Equilíbrio na cobrança
Na hora da negociação é importante definir o canal que traz o melhor custo-beneficio 21/11/2013 02:00
» André Luiz Marques
A eficiência requer investimentos. No momento da cobrança cada canal terá seu resultado, com equilíbrio na balança "custo-benefício". De acordo com André Luiz Marques, diretor da RBZ Consultoria, a melhor eficiência será sempre o contato direto com o inadimplente "in loco", porém, esse tipo de cobrança será realizada somente nos contratos de maior risco, ou, de grande impacto em 'performance'.

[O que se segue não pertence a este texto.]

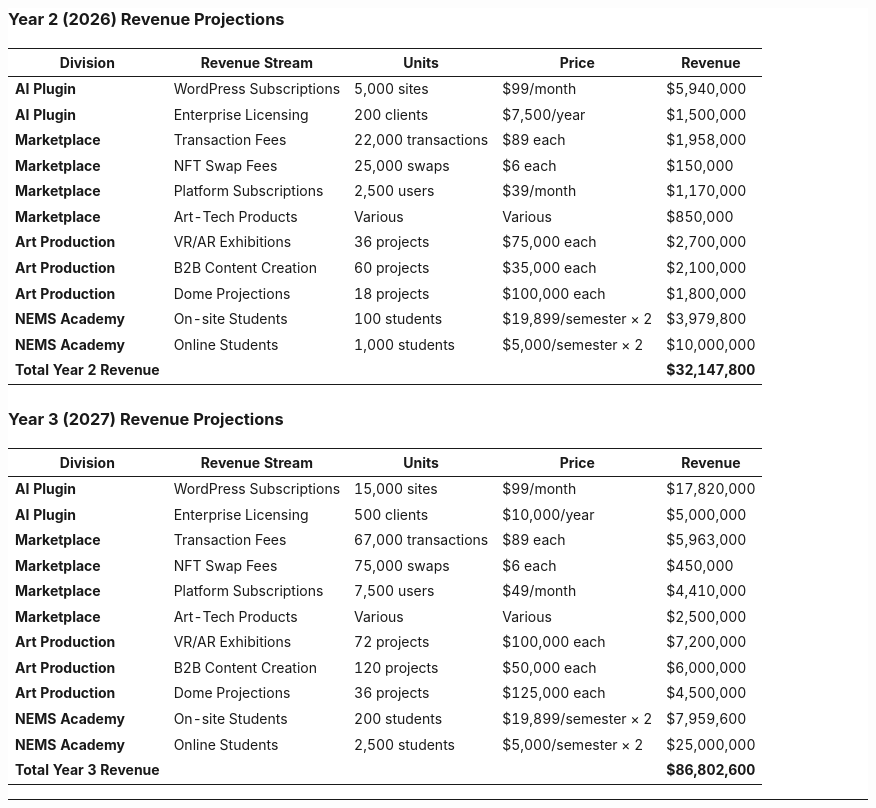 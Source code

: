 ### **Year 2 (2026) Revenue Projections**

| Division | Revenue Stream | Units | Price | Revenue |
|----------|----------------|-------|-------|---------|
| **AI Plugin** | WordPress Subscriptions | 5,000 sites | $99/month | $5,940,000 |
| **AI Plugin** | Enterprise Licensing | 200 clients | $7,500/year | $1,500,000 |
| **Marketplace** | Transaction Fees | 22,000 transactions | $89 each | $1,958,000 |
| **Marketplace** | NFT Swap Fees | 25,000 swaps | $6 each | $150,000 |
| **Marketplace** | Platform Subscriptions | 2,500 users | $39/month | $1,170,000 |
| **Marketplace** | Art-Tech Products | Various | Various | $850,000 |
| **Art Production** | VR/AR Exhibitions | 36 projects | $75,000 each | $2,700,000 |
| **Art Production** | B2B Content Creation | 60 projects | $35,000 each | $2,100,000 |
| **Art Production** | Dome Projections | 18 projects | $100,000 each | $1,800,000 |
| **NEMS Academy** | On-site Students | 100 students | $19,899/semester × 2 | $3,979,800 |
| **NEMS Academy** | Online Students | 1,000 students | $5,000/semester × 2 | $10,000,000 |
| **Total Year 2 Revenue** | | | | **$32,147,800** |

### **Year 3 (2027) Revenue Projections**

| Division | Revenue Stream | Units | Price | Revenue |
|----------|----------------|-------|-------|---------|
| **AI Plugin** | WordPress Subscriptions | 15,000 sites | $99/month | $17,820,000 |
| **AI Plugin** | Enterprise Licensing | 500 clients | $10,000/year | $5,000,000 |
| **Marketplace** | Transaction Fees | 67,000 transactions | $89 each | $5,963,000 |
| **Marketplace** | NFT Swap Fees | 75,000 swaps | $6 each | $450,000 |
| **Marketplace** | Platform Subscriptions | 7,500 users | $49/month | $4,410,000 |
| **Marketplace** | Art-Tech Products | Various | Various | $2,500,000 |
| **Art Production** | VR/AR Exhibitions | 72 projects | $100,000 each | $7,200,000 |
| **Art Production** | B2B Content Creation | 120 projects | $50,000 each | $6,000,000 |
| **Art Production** | Dome Projections | 36 projects | $125,000 each | $4,500,000 |
| **NEMS Academy** | On-site Students | 200 students | $19,899/semester × 2 | $7,959,600 |
| **NEMS Academy** | Online Students | 2,500 students | $5,000/semester × 2 | $25,000,000 |
| **Total Year 3 Revenue** | | | | **$86,802,600** |

---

Em outro plano e com custo gerencial suportável, o telefone tem eficiência em resultado e ainda promove a fidelização do cliente. "A busca de melhor e mais rápido resultado é contínua, e nesse prisma, temos o telefone, como melhor e mais rápido, porém ainda, com custo 'salgado' em nossas operadoras", afirma.

Para o diretor, o canal muda de acordo com a velocidade que o contratante pretende reaver o seu crédito e gás de investimento que poderá ser destinado a cada carteira. E, por meio de uma 'scoragem', é possível definir previamente o melhor canal a ser utilizado. "Analisando somente o cliente, teremos os valores de débitos mais representativos, com potencial elevado de investimento para recuperação", explica.

On-line 
Marques aponta que apesar de os meios digitais estarem crescendo o uso deles em grande escala ainda está distante, pois os canais de atendimento on-line são pouco contatados, já que a cobrança exige a iniciativa no acionamento. "Além disso, a grande maioria dos acessos à nuvem ocorrem em horários não comerciais restringindo o canal de comunicação on-line", explica.